I hate people who ride motorcycles and have Bluetooth comms devices attached to their helmets. It’s like they’re breaking some kind of ancient motorcycle law. I’m not entirely sure why anyone would need or want to talk to anyone else while riding their bike, but these devices are popular, so I guess a few people do.
And I also guess I’m the right bloke to try one. Because if it doesn’t work, or if it requires an electrical engineering degree to fit, then I will happily write 300 words on how much fun it was to smash with a hammer. But if it works and I don’t mind it, then you’ll love it.
This rather waterproof (it can live in a metre of water for half an hour, so you can use it in Tasmania) and rechargeable Interphone unit from Cellularline is many things. It is Bluetooth-enabled, so you can make and take phone calls, use it as an intercom (the people you want to talk to do not need to have a similar unit. This one comes with Anycom capability so it will pair with other Bluetooth units), or just play music (yours or the radio’s) so the voices in your head will have something to sing along to.
Right then, the fitting…
It has instructions in many languages. Choose English unless you’re good with “Posizionare i velcri per gli altoparlanti”.
It was not all that hard. Pull the padding aside in your helmet where your ears sit, stick the Velcro pads onto the sticky bits you’ve just stuck there, then rig the speakers. The microphone then goes on the chin-piece of your full-face, or the side piece of your flip-up, and it and the speakers plug into the actual unit which is stuck to the side of your helmet. Yes, just like you see on police helmets.
Big success here. The hammer remained undeployed.
I must have done something wrong, I figured. But I pressed on regardless…
The Bluetooth pairing with my phone went alright. I could play music and even answer calls by pushing the button on the rubberised control centre on the side of my lid.
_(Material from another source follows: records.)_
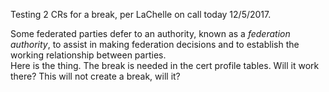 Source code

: Testing 2 CRs for a break, per LaChelle on call today 12/5/2017.

Some federated parties defer to an authority, known as a _federation authority_, to assist in making federation decisions and to establish the working relationship between parties.  
Here is the thing. The break is needed in the cert profile tables. Will it work there?  This will not create a break, will it?
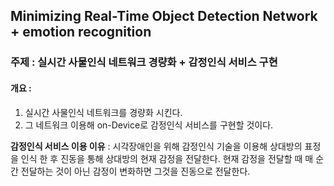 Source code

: ## Minimizing Real-Time Object Detection Network + emotion recognition
### 주제 : 실시간 사물인식 네트워크 경량화 + 감정인식 서비스 구현

#### 개요 :
1. 실시간 사물인식 네트워크를 경량화 시킨다.
2. 그 네트워크 이용해 on-Device로 감정인식 서비스를 구현할 것이다.

**감정인식 서비스 이용 이유** : 시각장애인을 위해 감정인식 기술을 이용해 상대방의 표정을 인식 한 후 진동을 통해 상대방의 현재 감정을 전달한다. 현재 감정을 전달할 때 매 순간 전달하는 것이 아닌 감정이 변화하면 그것을 진동으로 전달한다.




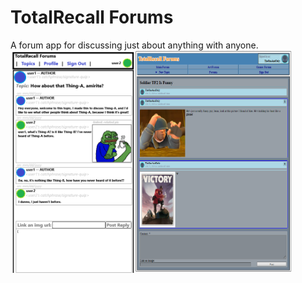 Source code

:# TotalRecall Forums
A forum app for discussing just about anything with anyone.
<span style="display:flex;flex-direction:row;">
    <img src="https://github.com/Metroid-X/unit-2-project/blob/main/abc123_mvp_target/Target%20for%20MVP%20(project%202).png" style="width:200px;">
    <img src="https://github.com/Metroid-X/unit-2-project/blob/main/abc123_mvp_target/prev.png" style="width:250px;">
</span> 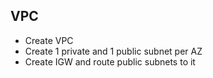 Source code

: ## VPC
- Create VPC
- Create 1 private and 1 public subnet per AZ
- Create IGW and route public subnets to it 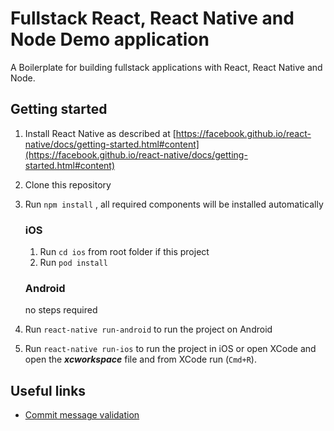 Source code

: # Fullstack React, React Native and Node Demo application

A Boilerplate for building fullstack applications with React, React Native and Node.

## Getting started

1. Install React Native as described at [https://facebook.github.io/react-native/docs/getting-started.html#content](https://facebook.github.io/react-native/docs/getting-started.html#content)
2. Clone this repository
3. Run `npm install` , all required components will be installed automatically

    ### iOS
  
    1. Run `cd ios` from root folder if this project      
    2. Run `pod install`
    
    ### Android
    
    no steps required


4. Run `react-native run-android` to run the project on Android
5. Run `react-native run-ios` to run the project in iOS or open XCode and open the ***xcworkspace*** file and from XCode run (`Cmd+R`).

## Useful links
- [Commit message validation](https://www.conventionalcommits.org/en/v1.0.0/)
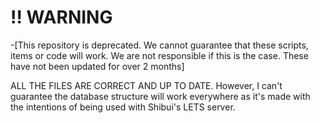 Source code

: # !! WARNING
-[This repository is deprecated. We cannot guarantee that these scripts, items or code will work.
We are not responsible if this is the case.
These have not been updated for over 2 months]

ALL THE FILES ARE CORRECT AND UP TO DATE. However, I can't guarantee the database structure will work everywhere as it's made with the intentions of being used with Shibui's LETS server.
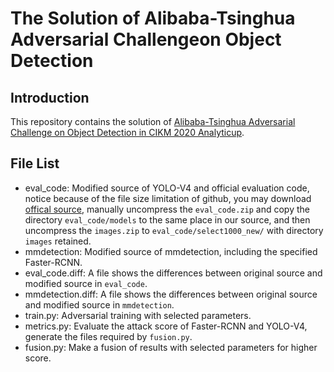 # The Solution of Alibaba-Tsinghua Adversarial Challengeon Object Detection
## Introduction
This repository contains the solution of [Alibaba-Tsinghua Adversarial Challenge on Object Detection in CIKM 2020 Analyticup](http://www.cikm2020.org/adversarial-challenge-on-object-detection/).

## File List
- eval_code: Modified source of YOLO-V4 and official evaluation code, notice because of the file size limitation of github, you may download [offical source](https://tianchi-competition.oss-accelerate.aliyuncs.com/531806/data.zip), manually uncompress the `eval_code.zip` and copy the directory `eval_code/models` to the same place in our source, and then uncompress the `images.zip` to `eval_code/select1000_new/` with directory `images` retained.
- mmdetection: Modified source of mmdetection, including the specified Faster-RCNN. 
- eval_code.diff: A file shows the differences between original source and modified source in `eval_code`. 
- mmdetection.diff: A file shows the differences between original source and modified source in `mmdetection`. 
- train.py: Adversarial training with selected parameters.  
- metrics.py: Evaluate the attack score of Faster-RCNN and YOLO-V4, generate the files required by `fusion.py`.  
- fusion.py: Make a fusion of results with selected parameters for higher score.








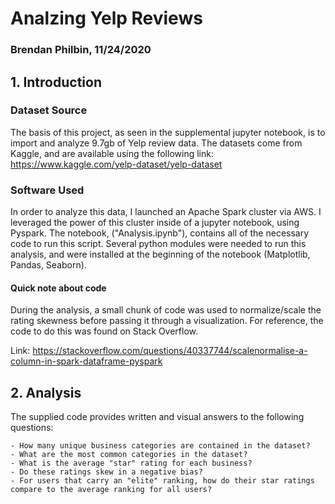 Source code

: ﻿# Analzing Yelp Reviews
### Brendan Philbin, 11/24/2020

## 1. Introduction
### Dataset Source

The basis of this project, as seen in the supplemental jupyter notebook, is to import and analyze 9.7gb of Yelp review data. The datasets come from Kaggle, and are available using the following link:
https://www.kaggle.com/yelp-dataset/yelp-dataset

### Software Used
In order to analyze this data, I launched an Apache Spark cluster via AWS. I leveraged the power of this cluster inside of a jupyter notebook, using Pyspark. The notebook, ("Analysis.ipynb"), contains all of the necessary code to run this script. Several python modules were needed to run this analysis, and were installed at the beginning of the notebook (Matplotlib, Pandas, Seaborn).



#### Quick note about code

During the analysis, a small chunk of code was used to normalize/scale the rating skewness before passing it through a visualization. For reference, the code to do this was found on Stack Overflow.

Link: https://stackoverflow.com/questions/40337744/scalenormalise-a-column-in-spark-dataframe-pyspark



## 2. Analysis
The supplied code provides written and visual answers to the following questions:

	- How many unique business categories are contained in the dataset?
	- What are the most common categories in the dataset?
	- What is the average "star" rating for each business?
	- Do these ratings skew in a negative bias?
	- For users that carry an "elite" ranking, how do their star ratings compare to the average ranking for all users?





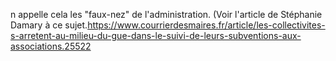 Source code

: n appelle cela les "faux-nez" de l'administration. (Voir l'article de Stéphanie Damary à ce sujet.https://www.courrierdesmaires.fr/article/les-collectivites-s-arretent-au-milieu-du-gue-dans-le-suivi-de-leurs-subventions-aux-associations.25522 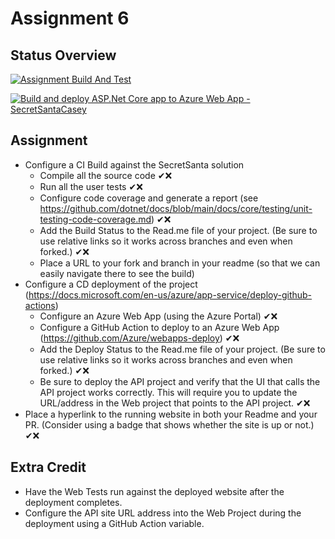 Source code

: ﻿
# Assignment 6

## Status Overview

[![Assignment Build And Test](https://github.com/cschadewitz/EWU-CSCD379-2021-Spring/actions/workflows/AssignmentBuild.yml/badge.svg?branch=Assignment6)](https://github.com/cschadewitz/EWU-CSCD379-2021-Spring/actions/workflows/AssignmentBuild.yml)

[![Build and deploy ASP.Net Core app to Azure Web App - SecretSantaCasey](https://github.com/cschadewitz/EWU-CSCD379-2021-Spring/actions/workflows/Assignment6_SecretSantaCasey.yml/badge.svg?branch=Assignment6)](https://github.com/cschadewitz/EWU-CSCD379-2021-Spring/actions/workflows/Assignment6_SecretSantaCasey.yml)

## Assignment

- Configure a CI Build against the SecretSanta solution
  - Compile all the source code ✔❌
  - Run all the user tests ✔❌
  - Configure code coverage and generate a report (see https://github.com/dotnet/docs/blob/main/docs/core/testing/unit-testing-code-coverage.md) ✔❌
  - Add the Build Status to the Read.me file of your project.  (Be sure to use relative links so it works across branches and even when forked.) ✔❌
  - Place a URL to your fork and branch in your readme (so that we can easily navigate there to see the build)
- Configure a CD deployment of the project (https://docs.microsoft.com/en-us/azure/app-service/deploy-github-actions)
  - Configure an Azure Web App (using the Azure Portal) ✔❌
  - Configure a GitHub Action to deploy to an Azure Web App (https://github.com/Azure/webapps-deploy) ✔❌
  - Add the Deploy Status to the Read.me file of your project.  (Be sure to use relative links so it works across branches and even when forked.) ✔❌
  - Be sure to deploy the API project and verify that the UI that calls the API project works correctly. This will require you to update the URL/address in the Web project that points to the API project. ✔❌
- Place a hyperlink to the running website in both your Readme and your PR. (Consider using a badge that shows whether the site is up or not.) ✔❌

## Extra Credit

- Have the Web Tests run against the deployed website after the deployment completes.
- Configure the API site URL address into the Web Project during the deployment using a GitHub Action variable.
Your first few hours will be a learning curve. I sat on the side of the road blindly poking at the unit with my gloved hands until the thing I wanted to happen happened. So until your fingers remember which of the eight buttons to push for what function, your head will be filled with a cycling range of noises – AC/DC doing Thunderstruck, your wife wanting to know where you are, the idiot DJ Kyle Sandilands being an idiot, and static. These will get louder if you press the up-volume button. Or vice versa.
But what’s important is clarity of sound and ease of use.
The sound quality is quite good and it gets easier to use the longer you poke at it. Eventually your brain will remember what is what and you’ll stop answering your phone when you want to change a song.
My wife struggled to hear what I was screaming, but that’s because I was speeding through traffic and I had fitted the unit to an open face helmet – I reckon it will be fine in a full-face. But it’s more than likely because she wasn’t listening closely enough. She does that.
So is it a good thing? Yeah, pretty much, I guess. I didn’t mind it. It did what it said on the box, and it was easy to fit, ie. the wires were long enough and there are enough options in the box to suit most applications. The charge holds for at least 12 hours and it comes with a micro USB for recharging.
You’ll love it because you can stay in touch. I guess.